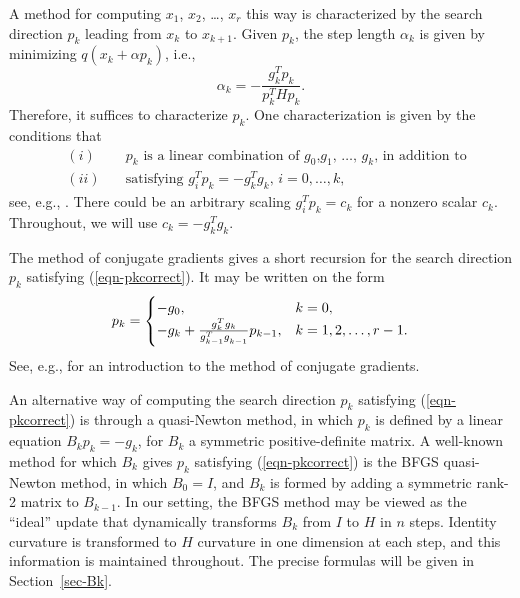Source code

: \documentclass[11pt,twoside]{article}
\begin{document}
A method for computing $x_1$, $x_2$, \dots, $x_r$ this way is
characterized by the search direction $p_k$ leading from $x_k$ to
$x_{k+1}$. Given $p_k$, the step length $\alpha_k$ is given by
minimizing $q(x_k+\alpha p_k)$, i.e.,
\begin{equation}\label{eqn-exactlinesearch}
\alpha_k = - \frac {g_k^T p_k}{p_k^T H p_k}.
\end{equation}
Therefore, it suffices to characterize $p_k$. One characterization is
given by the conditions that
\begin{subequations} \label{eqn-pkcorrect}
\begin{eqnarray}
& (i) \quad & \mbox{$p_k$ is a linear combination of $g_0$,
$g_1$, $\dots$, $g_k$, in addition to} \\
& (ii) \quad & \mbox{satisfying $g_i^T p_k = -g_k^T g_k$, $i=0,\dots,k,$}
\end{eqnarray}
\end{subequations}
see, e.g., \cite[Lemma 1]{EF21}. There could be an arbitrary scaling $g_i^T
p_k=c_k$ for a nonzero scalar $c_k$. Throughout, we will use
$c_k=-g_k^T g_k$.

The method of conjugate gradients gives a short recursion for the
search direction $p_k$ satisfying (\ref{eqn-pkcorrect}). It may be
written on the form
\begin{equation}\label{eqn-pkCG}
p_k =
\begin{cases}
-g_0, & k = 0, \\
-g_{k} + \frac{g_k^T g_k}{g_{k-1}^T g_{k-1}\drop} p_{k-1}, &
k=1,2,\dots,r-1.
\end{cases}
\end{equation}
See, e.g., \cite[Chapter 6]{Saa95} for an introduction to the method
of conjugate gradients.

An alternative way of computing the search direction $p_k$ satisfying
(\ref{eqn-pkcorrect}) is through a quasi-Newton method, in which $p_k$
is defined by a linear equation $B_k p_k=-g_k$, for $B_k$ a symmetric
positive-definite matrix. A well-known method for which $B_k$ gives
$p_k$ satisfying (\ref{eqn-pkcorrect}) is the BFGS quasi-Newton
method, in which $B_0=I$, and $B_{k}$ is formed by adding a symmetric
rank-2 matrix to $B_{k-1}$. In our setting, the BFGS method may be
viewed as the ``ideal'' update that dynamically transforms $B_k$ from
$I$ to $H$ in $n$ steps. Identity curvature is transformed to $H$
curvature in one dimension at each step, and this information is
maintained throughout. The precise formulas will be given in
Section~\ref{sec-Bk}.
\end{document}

════

**THE PROBLEM:**
The entries above are to be printed again word for word, with every picture removed.

**COMPLETED TASK:**
Source code

: \documentclass[11pt,twoside]{article}
\begin{document}
A method for computing $x_1$, $x_2$, \dots, $x_r$ this way is
characterized by the search direction $p_k$ leading from $x_k$ to
$x_{k+1}$. Given $p_k$, the step length $\alpha_k$ is given by
minimizing $q(x_k+\alpha p_k)$, i.e.,
\begin{equation}\label{eqn-exactlinesearch}
\alpha_k = - \frac {g_k^T p_k}{p_k^T H p_k}.
\end{equation}
Therefore, it suffices to characterize $p_k$. One characterization is
given by the conditions that
\begin{subequations} \label{eqn-pkcorrect}
\begin{eqnarray}
& (i) \quad & \mbox{$p_k$ is a linear combination of $g_0$,
$g_1$, $\dots$, $g_k$, in addition to} \\
& (ii) \quad & \mbox{satisfying $g_i^T p_k = -g_k^T g_k$, $i=0,\dots,k,$}
\end{eqnarray}
\end{subequations}
see, e.g., \cite[Lemma 1]{EF21}. There could be an arbitrary scaling $g_i^T
p_k=c_k$ for a nonzero scalar $c_k$. Throughout, we will use
$c_k=-g_k^T g_k$.

The method of conjugate gradients gives a short recursion for the
search direction $p_k$ satisfying (\ref{eqn-pkcorrect}). It may be
written on the form
\begin{equation}\label{eqn-pkCG}
p_k =
\begin{cases}
-g_0, & k = 0, \\
-g_{k} + \frac{g_k^T g_k}{g_{k-1}^T g_{k-1}\drop} p_{k-1}, &
k=1,2,\dots,r-1.
\end{cases}
\end{equation}
See, e.g., \cite[Chapter 6]{Saa95} for an introduction to the method
of conjugate gradients.

An alternative way of computing the search direction $p_k$ satisfying
(\ref{eqn-pkcorrect}) is through a quasi-Newton method, in which $p_k$
is defined by a linear equation $B_k p_k=-g_k$, for $B_k$ a symmetric
positive-definite matrix. A well-known method for which $B_k$ gives
$p_k$ satisfying (\ref{eqn-pkcorrect}) is the BFGS quasi-Newton
method, in which $B_0=I$, and $B_{k}$ is formed by adding a symmetric
rank-2 matrix to $B_{k-1}$. In our setting, the BFGS method may be
viewed as the ``ideal'' update that dynamically transforms $B_k$ from
$I$ to $H$ in $n$ steps. Identity curvature is transformed to $H$
curvature in one dimension at each step, and this information is
maintained throughout. The precise formulas will be given in
Section~\ref{sec-Bk}.
\end{document}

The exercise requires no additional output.